Problem statement -> Your answer must be the lines from the first one in the material through the line with "예전에는 내가 이렇게", retyped exactly and with no pictures.

Data for review ->
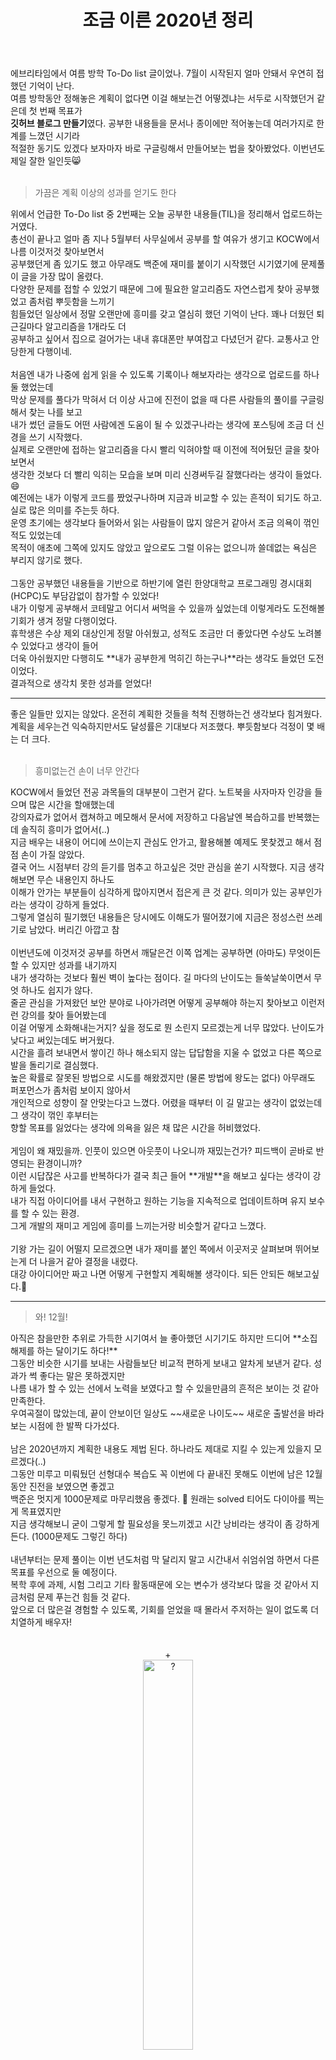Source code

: ﻿---
toc: true
title:  "조금 이른 2020년 정리"
last_modified_at:   2020-12-09
categories : Diary
excerpt: ""
image: "https://drive.google.com/uc?id=1bbqhgMbibawfrUQybnum09zuQXrzr-qW"
sitemap :
  changefreq : weekly
  priority : 1.0
---

에브리타임에서 여름 방학 To-Do list 글이었나. 7월이 시작된지 얼마 안돼서 우연히 접했던 기억이 난다.<br>
여름 방학동안 정해놓은 계획이 없다면 이걸 해보는건 어떻겠냐는 서두로 시작했던거 같은데 첫 번째 목표가<br>
**깃허브 블로그 만들기**였다. 공부한 내용들을 문서나 종이에만 적어놓는데 여러가지로 한계를 느꼈던 시기라<br>
적절한 동기도 있겠다 보자마자 바로 구글링해서 만들어보는 법을 찾아봤었다. 이번년도 제일 잘한 일인듯😸<br>
<br>
<blockquote>
가끔은 계획 이상의 성과를 얻기도 한다
</blockquote>
위에서 언급한 To-Do list 중 2번째는 오늘 공부한 내용들(TIL)을 정리해서 업로드하는 거였다.<br>
총선이 끝나고 얼마 좀 지나 5월부터 사무실에서 공부를 할 여유가 생기고 KOCW에서 나름 이것저것 찾아보면서<br>
공부했던게 좀 있기도 했고 아무래도 백준에 재미를 붙이기 시작했던 시기였기에 문제풀이 글을 가장 많이 올렸다.<br>
다양한 문제를 접할 수 있었기 때문에 그에 필요한 알고리즘도 자연스럽게 찾아 공부했었고 좀처럼 뿌듯함을 느끼기<br>
힘들었던 일상에서 정말 오랜만에 흥미를 갖고 열심히 했던 기억이 난다. 꽤나 더웠던 퇴근길마다 알고리즘을 1개라도 더<br>
공부하고 싶어서 집으로 걸어가는 내내 휴대폰만 부여잡고 다녔던거 같다. 교통사고 안당한게 다행이네.<br>
<br>
처음엔 내가 나중에 쉽게 읽을 수 있도록 기록이나 해보자라는 생각으로 업로드를 하나 둘 했었는데<br>
막상 문제를 풀다가 막혀서 더 이상 사고에 진전이 없을 때 다른 사람들의 풀이를 구글링해서 찾는 나를 보고<br>
내가 썼던 글들도 어떤 사람에겐 도움이 될 수 있겠구나라는 생각에 포스팅에 조금 더 신경을 쓰기 시작했다.<br>
실제로 오랜만에 접하는 알고리즘을 다시 빨리 익혀야할 때 이전에 적어뒀던 글을 찾아보면서<br>
생각한 것보다 더 빨리 익히는 모습을 보며 미리 신경써두길 잘했다라는 생각이 들었다. 😄<br>
예전에는 내가 이렇게 코드를 짰었구나하며 지금과 비교할 수 있는 흔적이 되기도 하고. 실로 많은 의미를 주는듯 하다.<br>
운영 초기에는 생각보다 들어와서 읽는 사람들이 많지 않은거 같아서 조금 의욕이 꺾인 적도 있었는데<br>
목적이 애초에 그쪽에 있지도 않았고 앞으로도 그럴 이유는 없으니까 쓸데없는 욕심은 부리지 않기로 했다.<br>
<br>
그동안 공부했던 내용들을 기반으로 하반기에 열린 한양대학교 프로그래밍 경시대회(HCPC)도 부담감없이 참가할 수 있었다!<br>
내가 이렇게 공부해서 코테말고 어디서 써먹을 수 있을까 싶었는데 이렇게라도 도전해볼 기회가 생겨 정말 다행이었다.<br>
휴학생은 수상 제외 대상인게 정말 아쉬웠고, 성적도 조금만 더 좋았다면 수상도 노려볼 수 있었다고 생각이 들어<br>
더욱 아쉬웠지만 다행히도 **내가 공부한게 먹히긴 하는구나**라는 생각도 들었던 도전이었다.<br>
결과적으로 생각치 못한 성과를 얻었다!

<hr />

좋은 일들만 있지는 않았다. 온전히 계획한 것들을 척척 진행하는건 생각보다 힘겨웠다.<br>
계획을 세우는건 익숙하지만서도 달성률은 기대보다 저조했다. 뿌듯함보다 걱정이 몇 배는 더 크다.<br>
<br>
<blockquote>
흥미없는건 손이 너무 안간다
</blockquote>
KOCW에서 들었던 전공 과목들의 대부분이 그런거 같다. 노트북을 사자마자 인강을 들으며 많은 시간을 할애했는데<br>
강의자료가 없어서 캡쳐하고 메모해서 문서에 저장하고 다음날엔 복습하고를 반복했는데 솔직히 흥미가 없어서(..)<br>
지금 배우는 내용이 어디에 쓰이는지 관심도 안가고, 활용해볼 예제도 못찾겠고 해서 점점 손이 가질 않았다.<br>
결국 어느 시점부터 강의 듣기를 멈추고 하고싶은 것만 관심을 쏟기 시작했다. 지금 생각해보면 무슨 내용인지 하나도<br>
이해가 안가는 부분들이 심각하게 많아지면서 접은게 큰 것 같다. 의미가 있는 공부인가라는 생각이 강하게 들었다.<br>
그렇게 열심히 필기했던 내용들은 당시에도 이해도가 떨어졌기에 지금은 정성스런 쓰레기로 남았다. 버리긴 아깝고 참<br>
<br>
이번년도에 이것저것 공부를 하면서 깨달은건 이쪽 업계는 공부하면 (아마도) 무엇이든 할 수 있지만 성과를 내기까지<br>
내가 생각하는 것보다 훨씬 벽이 높다는 점이다. 길 마다의 난이도는 들쑥날쑥이면서 무엇 하나도 쉽지가 않다.<br>
줄곧 관심을 가져왔던 보안 분야로 나아가려면 어떻게 공부해야 하는지 찾아보고 이런저런 강의를 찾아 들어봤는데<br>
이걸 어떻게 소화해내는거지? 싶을 정도로 뭔 소린지 모르겠는게 너무 많았다. 난이도가 낮다고 써있는데도 버거웠다.<br>
시간을 흘려 보내면서 쌓이긴 하나 해소되지 않는 답답함을 지울 수 없었고 다른 쪽으로 발을 돌리기로 결심했다.<br>
높은 확률로 잘못된 방법으로 시도를 해왔겠지만 (물론 방법에 왕도는 없다) 아무래도 퍼포먼스가 좀처럼 보이지 않아서<br>
개인적으로 성향이 잘 안맞는다고 느꼈다. 어렸을 때부터 이 길 말고는 생각이 없었는데 그 생각이 꺾인 후부터는<br>
향할 목표를 잃었다는 생각에 의욕을 잃은 채 많은 시간을 허비했었다.<br>
<br>
게임이 왜 재밌을까. 인풋이 있으면 아웃풋이 나오니까 재밌는건가? 피드백이 곧바로 반영되는 환경이니까?<br>
이런 시답잖은 사고를 반복하다가 결국 최근 들어 **개발**을 해보고 싶다는 생각이 강하게 들었다.<br>
내가 직접 아이디어를 내서 구현하고 원하는 기능을 지속적으로 업데이트하며 유지 보수를 할 수 있는 환경.<br>
그게 개발의 재미고 게임에 흥미를 느끼는거랑 비슷할거 같다고 느꼈다.<br>
<br>
기왕 가는 길이 어떨지 모르겠으면 내가 재미를 붙인 쪽에서 이곳저곳 살펴보며 뛰어보는게 더 나을거 같아 결정을 내렸다.<br>
대강 아이디어만 짜고 나면 어떻게 구현할지 계획해볼 생각이다. 되든 안되든 해보고싶다.🤪<br>

<hr />

<blockquote>
와! 12월!
</blockquote>
아직은 참을만한 추위로 가득한 시기여서 늘 좋아했던 시기기도 하지만 드디어 **소집해제를 하는 달이기도 하다!**<br>
그동안 비슷한 시기를 보내는 사람들보단 비교적 편하게 보내고 알차게 보낸거 같다. 성과가 썩 좋다는 말은 못하겠지만<br>
나름 내가 할 수 있는 선에서 노력을 보였다고 할 수 있을만큼의 흔적은 보이는 것 같아 만족한다.<br>
우여곡절이 많았는데, 끝이 안보이던 일상도 ~~새로운 나이도~~ 새로운 출발선을 바라보는 시점에 한 발짝 다가섰다.<br>
<br>
남은 2020년까지 계획한 내용도 제법 된다. 하나라도 제대로 지킬 수 있는게 있을지 모르겠다(..)<br>
그동안 미루고 미뤄뒀던 선형대수 복습도 꼭 이번에 다 끝내진 못해도 이번에 남은 12월 동안 진전을 보였으면 좋겠고<br>
백준은 멋지게 1000문제로 마무리했음 좋겠다. 💪 원래는 solved 티어도 다이아를 찍는게 목표였지만<br>
지금 생각해보니 굳이 그렇게 할 필요성을 못느끼겠고 시간 낭비라는 생각이 좀 강하게 든다. (1000문제도 그렇긴 하다)<br>
<br>
내년부터는 문제 풀이는 이번 년도처럼 막 달리지 말고 시간내서 쉬엄쉬엄 하면서 다른 목표를 우선으로 둘 예정이다.<br>
복학 후에 과제, 시험 그리고 기타 활동때문에 오는 변수가 생각보다 많을 것 같아서 지금처럼 문제 푸는건 힘들 것 같다.<br>
앞으로 더 많은걸 경험할 수 있도록, 기회를 얻었을 때 몰라서 주저하는 일이 없도록 더 치열하게 배우자!<br>
<br>
<br>
<center>
+<br>
<img src="https://lh3.google.com/u/0/d/1KH2s6Tlq3QINuVZX5sGw5SNq4VVrdN0h" width="40%" height="40%" title="3392_5.png" alt="?"/><br>
백준 1000문제 풀기 드디어 달성! (20/12/13)
</center>
<br>

<script src="https://utteranc.es/client.js"
        repo="yooniversal/blog-comments"
        issue-term="pathname"
        theme="github-light"
        crossorigin="anonymous"
        async>
</script>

Output of the exercise ->
Source code

: ﻿---
toc: true
title:  "조금 이른 2020년 정리"
last_modified_at:   2020-12-09
categories : Diary
excerpt: ""
image: "https://drive.google.com/uc?id=1bbqhgMbibawfrUQybnum09zuQXrzr-qW"
sitemap :
  changefreq : weekly
  priority : 1.0
---

에브리타임에서 여름 방학 To-Do list 글이었나. 7월이 시작된지 얼마 안돼서 우연히 접했던 기억이 난다.<br>
여름 방학동안 정해놓은 계획이 없다면 이걸 해보는건 어떻겠냐는 서두로 시작했던거 같은데 첫 번째 목표가<br>
**깃허브 블로그 만들기**였다. 공부한 내용들을 문서나 종이에만 적어놓는데 여러가지로 한계를 느꼈던 시기라<br>
적절한 동기도 있겠다 보자마자 바로 구글링해서 만들어보는 법을 찾아봤었다. 이번년도 제일 잘한 일인듯😸<br>
<br>
<blockquote>
가끔은 계획 이상의 성과를 얻기도 한다
</blockquote>
위에서 언급한 To-Do list 중 2번째는 오늘 공부한 내용들(TIL)을 정리해서 업로드하는 거였다.<br>
총선이 끝나고 얼마 좀 지나 5월부터 사무실에서 공부를 할 여유가 생기고 KOCW에서 나름 이것저것 찾아보면서<br>
공부했던게 좀 있기도 했고 아무래도 백준에 재미를 붙이기 시작했던 시기였기에 문제풀이 글을 가장 많이 올렸다.<br>
다양한 문제를 접할 수 있었기 때문에 그에 필요한 알고리즘도 자연스럽게 찾아 공부했었고 좀처럼 뿌듯함을 느끼기<br>
힘들었던 일상에서 정말 오랜만에 흥미를 갖고 열심히 했던 기억이 난다. 꽤나 더웠던 퇴근길마다 알고리즘을 1개라도 더<br>
공부하고 싶어서 집으로 걸어가는 내내 휴대폰만 부여잡고 다녔던거 같다. 교통사고 안당한게 다행이네.<br>
<br>
처음엔 내가 나중에 쉽게 읽을 수 있도록 기록이나 해보자라는 생각으로 업로드를 하나 둘 했었는데<br>
막상 문제를 풀다가 막혀서 더 이상 사고에 진전이 없을 때 다른 사람들의 풀이를 구글링해서 찾는 나를 보고<br>
내가 썼던 글들도 어떤 사람에겐 도움이 될 수 있겠구나라는 생각에 포스팅에 조금 더 신경을 쓰기 시작했다.<br>
실제로 오랜만에 접하는 알고리즘을 다시 빨리 익혀야할 때 이전에 적어뒀던 글을 찾아보면서<br>
생각한 것보다 더 빨리 익히는 모습을 보며 미리 신경써두길 잘했다라는 생각이 들었다. 😄<br>
예전에는 내가 이렇게 코드를 짰었구나하며 지금과 비교할 수 있는 흔적이 되기도 하고. 실로 많은 의미를 주는듯 하다.<br>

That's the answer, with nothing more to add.